** Opening INPUT RECORDS block **

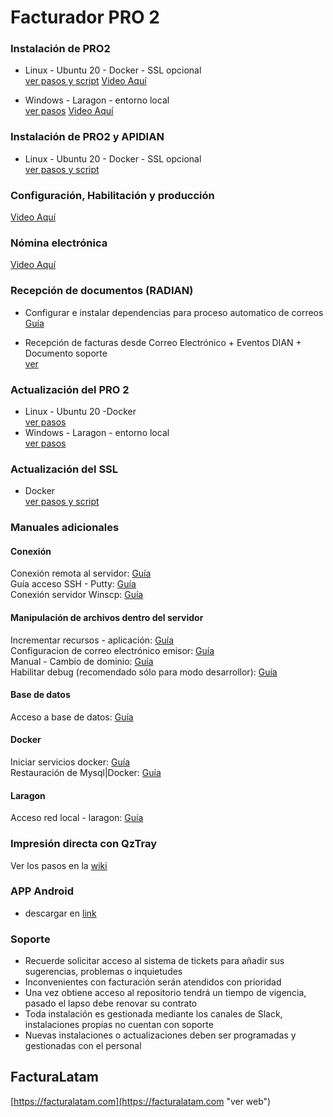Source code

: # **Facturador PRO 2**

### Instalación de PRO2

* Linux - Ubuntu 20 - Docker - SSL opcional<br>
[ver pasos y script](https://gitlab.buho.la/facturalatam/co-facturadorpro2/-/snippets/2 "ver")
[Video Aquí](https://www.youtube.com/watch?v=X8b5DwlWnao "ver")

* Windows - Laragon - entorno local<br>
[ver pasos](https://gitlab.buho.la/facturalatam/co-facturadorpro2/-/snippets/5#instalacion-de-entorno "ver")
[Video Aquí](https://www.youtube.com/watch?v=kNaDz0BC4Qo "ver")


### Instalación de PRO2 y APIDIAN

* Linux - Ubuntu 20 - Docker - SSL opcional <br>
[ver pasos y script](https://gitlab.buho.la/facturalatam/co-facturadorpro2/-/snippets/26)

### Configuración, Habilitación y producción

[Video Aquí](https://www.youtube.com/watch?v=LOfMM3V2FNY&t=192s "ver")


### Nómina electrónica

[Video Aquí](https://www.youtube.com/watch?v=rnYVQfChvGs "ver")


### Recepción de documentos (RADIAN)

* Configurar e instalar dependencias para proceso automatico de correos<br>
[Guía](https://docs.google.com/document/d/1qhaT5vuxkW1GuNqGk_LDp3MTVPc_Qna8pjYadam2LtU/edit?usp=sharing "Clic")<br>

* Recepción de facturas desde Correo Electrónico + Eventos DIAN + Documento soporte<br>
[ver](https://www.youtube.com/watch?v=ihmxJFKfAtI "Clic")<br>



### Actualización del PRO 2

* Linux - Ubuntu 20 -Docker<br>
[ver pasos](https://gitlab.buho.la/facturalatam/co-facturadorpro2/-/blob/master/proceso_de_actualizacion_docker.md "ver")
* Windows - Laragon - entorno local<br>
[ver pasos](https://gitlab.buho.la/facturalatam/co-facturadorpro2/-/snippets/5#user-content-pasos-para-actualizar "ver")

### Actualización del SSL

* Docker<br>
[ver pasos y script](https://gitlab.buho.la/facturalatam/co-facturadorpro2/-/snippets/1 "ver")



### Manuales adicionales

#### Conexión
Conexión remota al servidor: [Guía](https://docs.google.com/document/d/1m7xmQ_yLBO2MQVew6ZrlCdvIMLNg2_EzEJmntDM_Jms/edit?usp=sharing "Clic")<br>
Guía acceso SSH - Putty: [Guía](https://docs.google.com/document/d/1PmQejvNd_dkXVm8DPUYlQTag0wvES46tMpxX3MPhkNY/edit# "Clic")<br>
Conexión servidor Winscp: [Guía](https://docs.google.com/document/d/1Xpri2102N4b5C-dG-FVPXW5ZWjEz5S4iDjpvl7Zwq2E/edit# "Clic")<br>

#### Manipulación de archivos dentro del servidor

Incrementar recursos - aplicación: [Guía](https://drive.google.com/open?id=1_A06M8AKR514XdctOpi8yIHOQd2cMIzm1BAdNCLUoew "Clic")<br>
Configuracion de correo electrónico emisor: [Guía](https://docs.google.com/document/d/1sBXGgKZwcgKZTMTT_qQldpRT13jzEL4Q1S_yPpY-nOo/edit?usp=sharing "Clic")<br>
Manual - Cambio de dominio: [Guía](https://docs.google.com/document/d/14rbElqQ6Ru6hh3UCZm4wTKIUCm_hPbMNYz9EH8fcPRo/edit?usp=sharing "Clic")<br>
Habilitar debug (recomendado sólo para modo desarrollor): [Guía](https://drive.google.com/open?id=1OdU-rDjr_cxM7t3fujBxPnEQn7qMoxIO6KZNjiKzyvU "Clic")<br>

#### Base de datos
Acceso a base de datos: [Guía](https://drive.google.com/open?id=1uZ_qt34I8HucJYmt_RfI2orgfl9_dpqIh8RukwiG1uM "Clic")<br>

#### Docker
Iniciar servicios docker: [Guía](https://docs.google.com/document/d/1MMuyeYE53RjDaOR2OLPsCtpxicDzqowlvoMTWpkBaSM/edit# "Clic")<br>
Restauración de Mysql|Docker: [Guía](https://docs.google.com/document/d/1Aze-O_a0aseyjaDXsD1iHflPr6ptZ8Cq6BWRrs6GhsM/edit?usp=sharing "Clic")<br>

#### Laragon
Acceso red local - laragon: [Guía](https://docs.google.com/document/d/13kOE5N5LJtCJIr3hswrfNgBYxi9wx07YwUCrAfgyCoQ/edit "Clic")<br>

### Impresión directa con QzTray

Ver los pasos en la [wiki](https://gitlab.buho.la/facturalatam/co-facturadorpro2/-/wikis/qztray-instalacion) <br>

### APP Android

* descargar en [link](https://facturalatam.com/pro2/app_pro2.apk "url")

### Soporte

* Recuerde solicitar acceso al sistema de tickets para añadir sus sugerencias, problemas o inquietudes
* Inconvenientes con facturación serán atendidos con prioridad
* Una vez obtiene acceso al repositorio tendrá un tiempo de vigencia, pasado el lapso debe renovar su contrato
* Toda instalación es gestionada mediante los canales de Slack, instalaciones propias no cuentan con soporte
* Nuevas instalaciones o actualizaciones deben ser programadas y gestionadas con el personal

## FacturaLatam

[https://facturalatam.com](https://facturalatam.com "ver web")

** Closing INPUT RECORDS block **
** Opening INPUT RECORDS block **

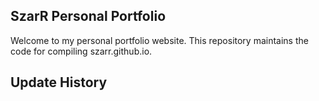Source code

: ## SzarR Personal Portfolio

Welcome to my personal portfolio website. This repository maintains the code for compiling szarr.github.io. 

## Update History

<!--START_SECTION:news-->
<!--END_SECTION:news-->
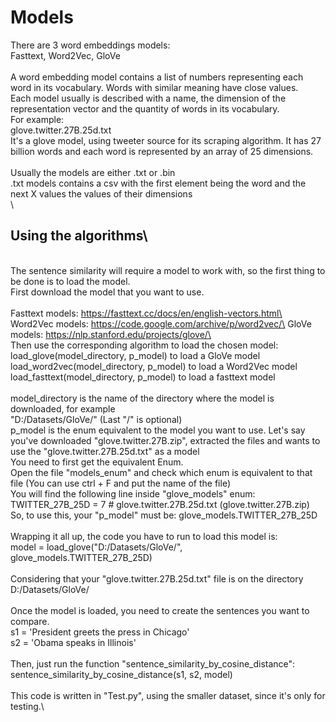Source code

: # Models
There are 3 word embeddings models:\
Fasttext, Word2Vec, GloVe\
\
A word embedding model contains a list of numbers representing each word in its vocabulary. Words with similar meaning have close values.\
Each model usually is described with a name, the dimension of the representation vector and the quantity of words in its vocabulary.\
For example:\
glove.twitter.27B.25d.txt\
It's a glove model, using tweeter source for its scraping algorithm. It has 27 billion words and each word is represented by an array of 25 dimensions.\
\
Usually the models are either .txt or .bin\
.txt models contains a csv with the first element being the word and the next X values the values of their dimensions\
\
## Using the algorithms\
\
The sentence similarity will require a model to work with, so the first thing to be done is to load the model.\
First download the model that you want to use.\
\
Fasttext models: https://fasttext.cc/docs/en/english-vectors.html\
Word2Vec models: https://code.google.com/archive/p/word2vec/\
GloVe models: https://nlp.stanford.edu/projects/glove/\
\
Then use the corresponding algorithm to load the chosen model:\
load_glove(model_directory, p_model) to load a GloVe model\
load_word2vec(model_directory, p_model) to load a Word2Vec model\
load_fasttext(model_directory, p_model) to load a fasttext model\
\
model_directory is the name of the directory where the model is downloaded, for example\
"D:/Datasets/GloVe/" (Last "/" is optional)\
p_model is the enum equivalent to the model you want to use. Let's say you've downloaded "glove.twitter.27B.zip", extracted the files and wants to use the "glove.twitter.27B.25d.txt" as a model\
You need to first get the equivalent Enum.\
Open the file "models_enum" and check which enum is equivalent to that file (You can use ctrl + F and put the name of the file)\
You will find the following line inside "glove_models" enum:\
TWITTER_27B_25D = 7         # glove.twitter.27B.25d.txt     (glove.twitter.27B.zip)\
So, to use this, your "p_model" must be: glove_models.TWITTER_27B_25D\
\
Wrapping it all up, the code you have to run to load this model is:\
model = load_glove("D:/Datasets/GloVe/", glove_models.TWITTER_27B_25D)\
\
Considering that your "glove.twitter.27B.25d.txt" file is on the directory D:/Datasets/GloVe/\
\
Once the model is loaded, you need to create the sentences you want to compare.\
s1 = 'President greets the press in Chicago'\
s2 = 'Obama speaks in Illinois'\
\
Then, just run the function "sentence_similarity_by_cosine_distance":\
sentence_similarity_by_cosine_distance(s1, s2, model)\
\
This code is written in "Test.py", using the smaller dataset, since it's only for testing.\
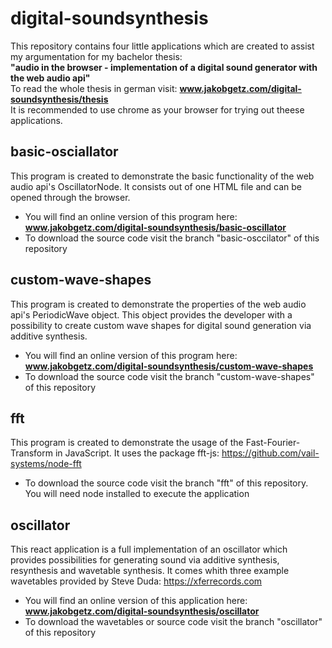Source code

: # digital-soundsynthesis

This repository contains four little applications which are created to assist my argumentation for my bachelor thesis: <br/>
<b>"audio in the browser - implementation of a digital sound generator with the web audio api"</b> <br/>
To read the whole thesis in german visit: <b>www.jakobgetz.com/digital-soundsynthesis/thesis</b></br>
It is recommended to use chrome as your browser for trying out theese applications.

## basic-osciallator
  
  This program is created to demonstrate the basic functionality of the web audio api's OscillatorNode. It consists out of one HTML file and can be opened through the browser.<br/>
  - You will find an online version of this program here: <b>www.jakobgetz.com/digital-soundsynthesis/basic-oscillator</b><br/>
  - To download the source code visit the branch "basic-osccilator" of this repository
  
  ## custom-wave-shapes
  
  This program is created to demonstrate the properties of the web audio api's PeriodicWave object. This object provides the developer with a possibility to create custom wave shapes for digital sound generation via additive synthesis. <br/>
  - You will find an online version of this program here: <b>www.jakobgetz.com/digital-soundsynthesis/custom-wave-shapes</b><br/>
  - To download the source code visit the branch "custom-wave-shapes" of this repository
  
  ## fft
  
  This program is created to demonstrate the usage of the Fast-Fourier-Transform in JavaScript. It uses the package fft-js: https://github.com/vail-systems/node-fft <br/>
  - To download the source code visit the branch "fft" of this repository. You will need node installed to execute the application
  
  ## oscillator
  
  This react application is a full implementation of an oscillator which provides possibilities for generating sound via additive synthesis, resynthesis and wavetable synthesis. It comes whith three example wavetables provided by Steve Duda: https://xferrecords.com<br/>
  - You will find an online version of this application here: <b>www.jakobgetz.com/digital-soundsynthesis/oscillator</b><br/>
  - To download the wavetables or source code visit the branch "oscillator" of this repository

** Closing INPUT RECORDS block **
** Opening INPUT RECORDS block **

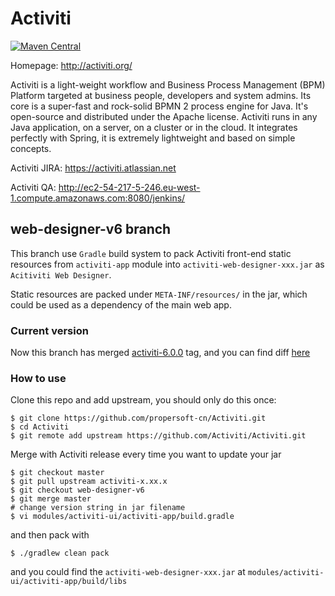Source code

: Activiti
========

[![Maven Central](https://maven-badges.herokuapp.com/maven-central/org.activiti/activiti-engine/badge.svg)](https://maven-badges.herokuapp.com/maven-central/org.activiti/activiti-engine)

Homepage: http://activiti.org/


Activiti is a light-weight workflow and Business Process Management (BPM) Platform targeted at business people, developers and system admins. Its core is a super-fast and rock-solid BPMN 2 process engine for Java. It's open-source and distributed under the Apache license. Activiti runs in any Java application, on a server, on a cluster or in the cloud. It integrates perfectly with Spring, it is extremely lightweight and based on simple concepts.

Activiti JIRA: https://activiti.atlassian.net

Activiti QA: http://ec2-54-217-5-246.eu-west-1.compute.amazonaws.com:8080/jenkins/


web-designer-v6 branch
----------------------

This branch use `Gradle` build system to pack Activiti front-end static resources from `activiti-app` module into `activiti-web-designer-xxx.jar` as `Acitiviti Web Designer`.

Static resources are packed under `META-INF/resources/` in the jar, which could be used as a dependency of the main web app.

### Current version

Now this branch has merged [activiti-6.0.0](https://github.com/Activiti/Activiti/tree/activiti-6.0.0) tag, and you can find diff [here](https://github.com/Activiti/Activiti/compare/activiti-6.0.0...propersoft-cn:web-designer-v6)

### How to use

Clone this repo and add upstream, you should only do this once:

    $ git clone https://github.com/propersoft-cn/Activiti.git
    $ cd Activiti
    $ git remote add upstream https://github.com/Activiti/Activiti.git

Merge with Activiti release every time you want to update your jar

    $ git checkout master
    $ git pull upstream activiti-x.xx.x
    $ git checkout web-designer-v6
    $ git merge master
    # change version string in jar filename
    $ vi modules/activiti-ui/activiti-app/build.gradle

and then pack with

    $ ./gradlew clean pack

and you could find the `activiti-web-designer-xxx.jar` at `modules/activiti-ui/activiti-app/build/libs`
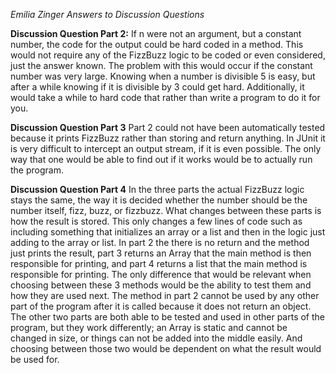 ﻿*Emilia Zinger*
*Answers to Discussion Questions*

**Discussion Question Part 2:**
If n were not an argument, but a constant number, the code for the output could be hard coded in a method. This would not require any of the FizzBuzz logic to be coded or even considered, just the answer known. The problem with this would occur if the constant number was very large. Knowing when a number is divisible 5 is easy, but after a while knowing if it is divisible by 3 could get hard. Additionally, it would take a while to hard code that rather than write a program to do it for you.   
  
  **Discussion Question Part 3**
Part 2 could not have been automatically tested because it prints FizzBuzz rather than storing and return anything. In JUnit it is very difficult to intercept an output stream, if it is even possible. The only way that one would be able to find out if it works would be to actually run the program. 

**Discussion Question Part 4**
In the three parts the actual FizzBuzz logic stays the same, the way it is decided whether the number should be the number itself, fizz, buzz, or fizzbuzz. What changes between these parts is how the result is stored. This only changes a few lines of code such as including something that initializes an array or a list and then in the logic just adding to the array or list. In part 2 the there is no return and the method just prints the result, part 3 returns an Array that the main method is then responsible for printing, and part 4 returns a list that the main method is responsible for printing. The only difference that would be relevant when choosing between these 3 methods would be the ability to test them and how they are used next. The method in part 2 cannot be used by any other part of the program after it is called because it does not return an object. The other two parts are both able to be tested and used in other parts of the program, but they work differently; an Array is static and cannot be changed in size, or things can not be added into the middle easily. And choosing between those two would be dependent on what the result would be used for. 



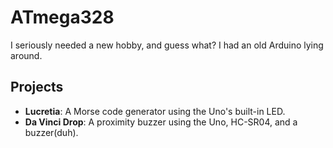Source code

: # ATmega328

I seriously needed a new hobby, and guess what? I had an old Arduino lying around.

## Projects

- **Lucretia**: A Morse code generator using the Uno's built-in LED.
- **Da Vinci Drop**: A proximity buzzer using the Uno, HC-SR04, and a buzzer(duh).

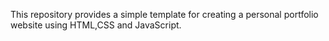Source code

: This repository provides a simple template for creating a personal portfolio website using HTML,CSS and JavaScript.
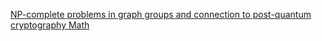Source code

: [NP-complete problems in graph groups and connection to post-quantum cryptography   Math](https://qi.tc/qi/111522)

** Closing INPUT RECORDS block **

The lines above, starting at the one with "The sentence similarity" and ending at the one with "Word2Vec models: https://code.google.com/archive/p/word2vec/\", are the only ones to return, exactly as written.

:: EXERCISE SOLUTION ::
The sentence similarity will require a model to work with, so the first thing to be done is to load the model.\
First download the model that you want to use.\
\
Fasttext models: https://fasttext.cc/docs/en/english-vectors.html\
Word2Vec models: https://code.google.com/archive/p/word2vec/\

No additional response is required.